The amount will be added to fixed penalty tickets given out by police for breaking parking regulations, contravening a stop sign, speeding and even having dirty windows.


According to the Telegraph's lead,Top schools risk being branded inadequate by Government inspectors for failing to promote race relations, gender equality and human rights, it has been disclosed.

One of the government's key education advisers,Professor David Woods today attacks middle-class parents who refuse to send their children to the local secondary school because of "innate and uninformed" prejudices.says the Guardian

Politics, and the Independent reports that,David Cameron will use a major speech today to ask voters to make 2010 "the year for change", but has been hit by new claims the Conservatives remain the "nasty party" in Europe.

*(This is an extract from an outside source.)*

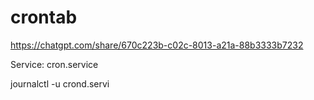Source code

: # crontab

https://chatgpt.com/share/670c223b-c02c-8013-a21a-88b3333b7232



Service: cron.service

journalctl -u crond.servi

The Sun reports that David Cameron fires the starting gun for his General Election campaign today with an upbeat message of hope to Sun readers.
He calls 2010 "the year for change" and spells out his vision of a Britain full of promise.

Police officers have been accused by the Justice Secretary of preferring to sit around in a “warm police station” rather than going out on the streets to fight crime. says the Telegraph

New Year,same old binge drinking Britain says the Mail

The Noughties will be remembered for terrorist attacks, war, recession and the continued rise of binge drinking.The latter was all too evident on the streets of our cities as young drinkers ushered in a new decade in the only way they seem to know.


Meanwhile the Guardian reports that

The Russian government has set a minimum price for vodka that more than doubles the cost of the cheapest vodka on the market in an effort to fight rampant alcoholism.


The Express is angry,taxpayers are footing a £50million-a-year bill to fund appeals by relatives of immigrants barred from Britain.

The tabloids are full of the news that Jordan's lover Alex Reid thumped her ex Dane Bowers at a New Year's Eve party ,two days before the pair enter the Celebrity Big Brother house.

According to the Sun,

The cagefighter knocked out Bowers with a right hook after the Another Level singer flirted with Jordan and called Reid a "d***head".



Finally the Telegraph reports that,a tarantula owner was nearly blinded after getting some of his pet's tiny, barbed hairs in his eye.

The 29-year-old man was treated at St James's University Hospital, Leeds after the hairs embedded themselves in his cornea.